▸ **WHAT THIS TASK INVOLVES**: Return all lines of the records that contain the word "markup".

▸ **THE INPUT**:

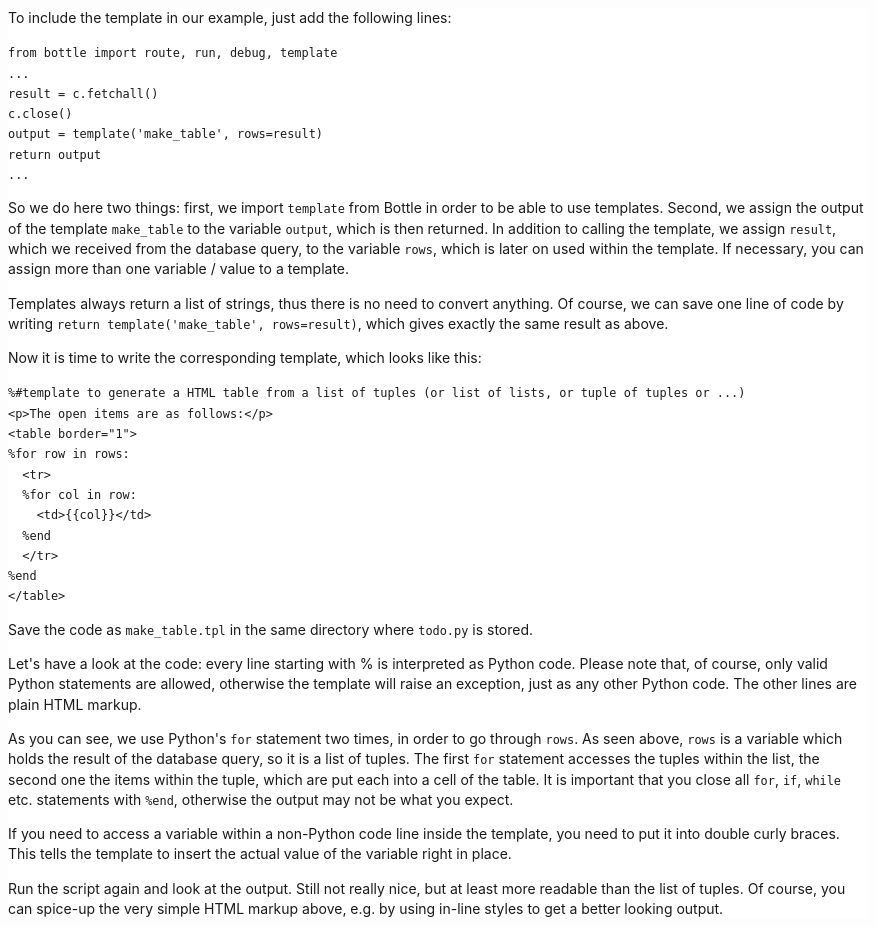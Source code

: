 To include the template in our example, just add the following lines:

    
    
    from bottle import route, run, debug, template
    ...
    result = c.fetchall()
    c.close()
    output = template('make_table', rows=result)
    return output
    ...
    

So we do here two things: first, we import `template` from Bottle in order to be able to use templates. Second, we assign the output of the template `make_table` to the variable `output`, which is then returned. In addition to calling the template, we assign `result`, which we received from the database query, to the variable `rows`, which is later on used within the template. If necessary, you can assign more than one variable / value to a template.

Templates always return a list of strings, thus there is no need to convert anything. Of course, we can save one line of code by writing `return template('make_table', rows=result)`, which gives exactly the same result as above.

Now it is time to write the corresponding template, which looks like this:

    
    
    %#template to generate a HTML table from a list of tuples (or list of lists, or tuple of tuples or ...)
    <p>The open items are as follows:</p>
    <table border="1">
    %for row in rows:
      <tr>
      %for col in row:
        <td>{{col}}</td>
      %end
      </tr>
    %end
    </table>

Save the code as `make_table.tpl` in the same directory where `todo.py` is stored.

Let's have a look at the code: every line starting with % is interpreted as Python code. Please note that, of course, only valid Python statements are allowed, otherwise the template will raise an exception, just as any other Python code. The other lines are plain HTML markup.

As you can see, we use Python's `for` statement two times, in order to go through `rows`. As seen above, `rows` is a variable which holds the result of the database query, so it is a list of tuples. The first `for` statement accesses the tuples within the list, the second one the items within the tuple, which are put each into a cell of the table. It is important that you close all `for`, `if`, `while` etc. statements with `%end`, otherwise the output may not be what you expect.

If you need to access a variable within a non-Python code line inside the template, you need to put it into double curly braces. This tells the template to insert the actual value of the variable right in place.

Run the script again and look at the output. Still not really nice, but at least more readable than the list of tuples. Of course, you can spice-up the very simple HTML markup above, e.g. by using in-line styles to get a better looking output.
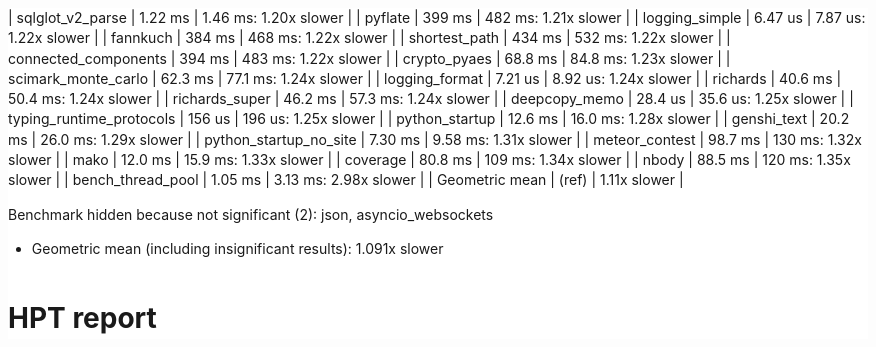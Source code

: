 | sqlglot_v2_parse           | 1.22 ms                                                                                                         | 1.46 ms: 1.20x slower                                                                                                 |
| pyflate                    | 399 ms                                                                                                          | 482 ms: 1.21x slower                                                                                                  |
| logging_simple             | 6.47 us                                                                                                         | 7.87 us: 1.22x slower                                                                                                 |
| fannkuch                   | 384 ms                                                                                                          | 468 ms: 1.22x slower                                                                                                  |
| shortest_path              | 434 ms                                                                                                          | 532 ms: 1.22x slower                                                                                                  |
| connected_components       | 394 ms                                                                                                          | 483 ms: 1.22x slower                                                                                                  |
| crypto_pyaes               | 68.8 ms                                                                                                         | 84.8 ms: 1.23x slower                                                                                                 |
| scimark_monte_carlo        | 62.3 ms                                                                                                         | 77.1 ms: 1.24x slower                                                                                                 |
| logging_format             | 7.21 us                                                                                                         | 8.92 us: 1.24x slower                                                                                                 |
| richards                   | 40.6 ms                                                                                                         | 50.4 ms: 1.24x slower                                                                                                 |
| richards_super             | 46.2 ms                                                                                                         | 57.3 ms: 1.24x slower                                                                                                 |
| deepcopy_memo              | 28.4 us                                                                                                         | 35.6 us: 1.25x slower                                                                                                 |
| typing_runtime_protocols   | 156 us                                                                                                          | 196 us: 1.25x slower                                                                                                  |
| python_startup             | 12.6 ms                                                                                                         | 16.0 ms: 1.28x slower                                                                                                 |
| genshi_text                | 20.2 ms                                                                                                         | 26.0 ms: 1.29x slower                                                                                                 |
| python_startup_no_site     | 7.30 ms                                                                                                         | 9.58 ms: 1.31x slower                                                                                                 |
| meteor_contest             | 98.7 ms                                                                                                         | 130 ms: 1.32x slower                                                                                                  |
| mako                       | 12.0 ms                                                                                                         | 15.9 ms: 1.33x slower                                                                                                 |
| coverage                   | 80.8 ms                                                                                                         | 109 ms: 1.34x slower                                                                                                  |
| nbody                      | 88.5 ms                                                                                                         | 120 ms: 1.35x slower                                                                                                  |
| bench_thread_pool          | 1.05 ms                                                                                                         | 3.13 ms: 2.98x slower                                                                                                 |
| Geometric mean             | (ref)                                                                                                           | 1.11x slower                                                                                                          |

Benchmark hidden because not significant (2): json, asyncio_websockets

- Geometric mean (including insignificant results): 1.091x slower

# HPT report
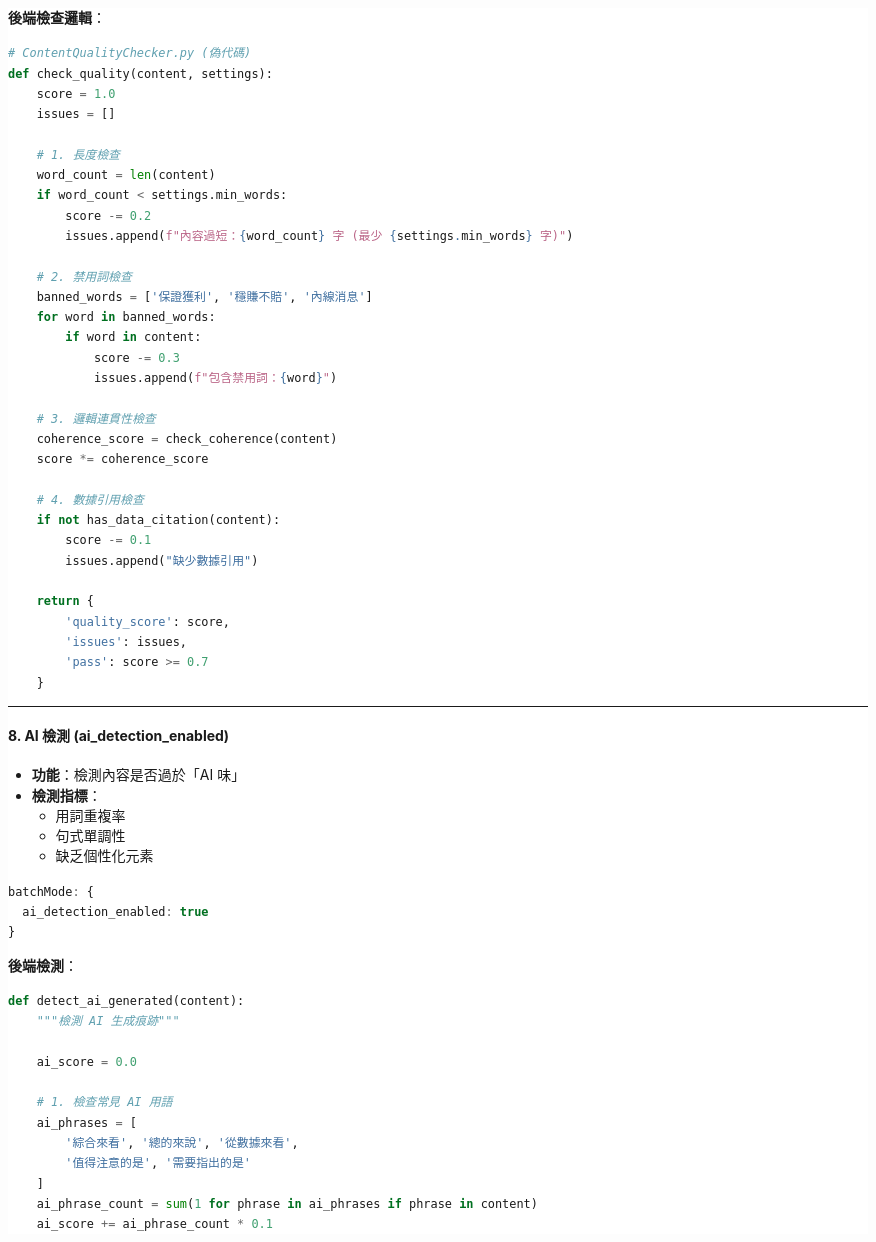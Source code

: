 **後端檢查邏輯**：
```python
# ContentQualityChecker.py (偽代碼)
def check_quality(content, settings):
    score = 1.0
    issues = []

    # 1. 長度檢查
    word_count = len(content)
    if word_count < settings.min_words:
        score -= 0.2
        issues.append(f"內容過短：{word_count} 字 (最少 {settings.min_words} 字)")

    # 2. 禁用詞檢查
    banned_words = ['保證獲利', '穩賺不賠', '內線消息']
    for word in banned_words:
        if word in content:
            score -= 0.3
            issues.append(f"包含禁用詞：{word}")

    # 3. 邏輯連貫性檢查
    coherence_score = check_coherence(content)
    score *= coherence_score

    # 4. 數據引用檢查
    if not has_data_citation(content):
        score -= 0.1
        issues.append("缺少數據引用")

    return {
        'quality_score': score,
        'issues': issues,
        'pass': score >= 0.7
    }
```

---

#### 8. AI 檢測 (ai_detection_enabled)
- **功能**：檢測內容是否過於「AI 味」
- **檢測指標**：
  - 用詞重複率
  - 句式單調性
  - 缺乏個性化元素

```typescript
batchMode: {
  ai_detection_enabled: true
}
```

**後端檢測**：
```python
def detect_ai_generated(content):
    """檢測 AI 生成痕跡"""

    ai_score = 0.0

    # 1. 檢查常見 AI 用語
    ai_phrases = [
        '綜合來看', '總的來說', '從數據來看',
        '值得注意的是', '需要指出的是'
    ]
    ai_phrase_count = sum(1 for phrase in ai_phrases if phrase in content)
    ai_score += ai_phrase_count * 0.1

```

▸ **RESULT OF THE TASK**:
Let's have a look at the code: every line starting with % is interpreted as Python code. Please note that, of course, only valid Python statements are allowed, otherwise the template will raise an exception, just as any other Python code. The other lines are plain HTML markup.
Run the script again and look at the output. Still not really nice, but at least more readable than the list of tuples. Of course, you can spice-up the very simple HTML markup above, e.g. by using in-line styles to get a better looking output.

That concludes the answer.